In the 1960s European films Peeping Tom (Powell, 1960) and 8 ½ (Fellini, 1963), the viewer is asked to sympathize with characters that are fundamentally sociopathic (a personality lacking moral responsibility or social conscience1), yet the evocation of this sympathy by the viewer is expressed in different stages of the films’ narratives.
Peeping Tom immediately introduces the viewer to a character that is questionable and asocial. The opening scene of the film displays the main character Mark filming his trickery and murder of a prostitute. An audience in 1960 England would without a doubt react to this with a feeling of hatred and scorn. However, throughout the movie, Mark is re-humanized by unveiling his psychology and motives. Towards the end of the film, Mark discusses Scopophilia with a psychiatrist, which is the pleasure of looking and objectifying. Tangentially, it is slowly revealed through his friendship with the character Helen that his father, who used fear to study his psychology, emotionally abused him from a young age. Perhaps this abuse induced the need to both repress his desires to visualize fear in becoming anti-social, as well as to project his fear onto others through inducing and filming their fear. Mark is therefore humanized through the use of familiar psychology, which requires the viewer to feel sympathy for this man who is characterized by the most psycho- and sociopathic behavior, and causes varying degrees of discomfort.

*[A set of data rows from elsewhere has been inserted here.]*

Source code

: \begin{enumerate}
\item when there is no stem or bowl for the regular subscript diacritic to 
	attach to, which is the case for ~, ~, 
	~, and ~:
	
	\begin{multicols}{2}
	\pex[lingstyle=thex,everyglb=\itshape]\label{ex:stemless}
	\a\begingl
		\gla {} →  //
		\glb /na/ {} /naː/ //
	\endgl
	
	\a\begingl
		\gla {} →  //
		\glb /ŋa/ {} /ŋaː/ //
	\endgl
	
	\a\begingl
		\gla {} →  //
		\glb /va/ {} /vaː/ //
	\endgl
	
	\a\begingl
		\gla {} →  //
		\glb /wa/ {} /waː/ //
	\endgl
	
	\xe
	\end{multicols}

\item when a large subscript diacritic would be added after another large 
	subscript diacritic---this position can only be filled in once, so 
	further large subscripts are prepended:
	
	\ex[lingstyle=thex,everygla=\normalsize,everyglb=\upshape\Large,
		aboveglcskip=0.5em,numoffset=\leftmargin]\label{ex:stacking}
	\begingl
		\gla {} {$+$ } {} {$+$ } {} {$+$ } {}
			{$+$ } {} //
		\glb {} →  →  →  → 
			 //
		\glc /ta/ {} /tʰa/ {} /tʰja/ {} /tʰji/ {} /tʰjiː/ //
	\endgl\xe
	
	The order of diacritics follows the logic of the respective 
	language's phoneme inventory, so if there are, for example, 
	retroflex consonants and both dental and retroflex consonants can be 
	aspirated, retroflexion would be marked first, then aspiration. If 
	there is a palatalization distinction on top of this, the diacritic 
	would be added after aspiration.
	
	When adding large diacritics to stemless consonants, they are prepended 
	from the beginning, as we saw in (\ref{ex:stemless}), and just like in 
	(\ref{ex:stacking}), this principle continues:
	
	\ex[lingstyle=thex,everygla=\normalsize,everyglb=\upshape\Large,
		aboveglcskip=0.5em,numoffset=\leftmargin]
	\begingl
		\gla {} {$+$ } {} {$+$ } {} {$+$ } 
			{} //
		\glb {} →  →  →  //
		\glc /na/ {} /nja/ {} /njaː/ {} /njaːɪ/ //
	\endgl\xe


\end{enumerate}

A similar discomfort comes in the viewer’s decision to sympathize or not in the Italian film 8 ½. Although the viewer’s perspective on Guido (8 ½’s main character) is very different than on Mark of Peeping Tom, Guido’s sociopathic behavior of narcissism makes him difficult to sympathize with. However, the difference between the films comes in the fact that the viewer is not initially as starkly judgmental of Guido and is introduced to his psychological situation from the start of the film (by starting with his dream of being trapped and suffocated). The viewer feels sympathy during his various flashbacks and dreams that employ the theories of the symbolic, where the child learns to repress desire from symbology, such as the by the church in 8 ½. Similarly, Guido attempts to balance his Id and Superego, psychoanalytical idioms for subconscious desires and the internalization of moral codes, respectively. Guido seems to increasingly lack a strong ego, which mediates the two above, in his allowance of the id to dominate over the superego. Throughout the film, his sociopathic view towards, treatment of, and relationships with others make it increasingly hard to sympathize with his character.
Both films were on the forefront of introducing film viewers to the psychology of characters, rather than just their entertainment value, which was a valuable introduction to the art of film in the mid twentieth century. The two films, Peeping Tom and 8 ½, create a sense of discomfort in the viewers because of the poignant ability the respective films have to evoke sympathy in the dark-minded, sociopathic leading men.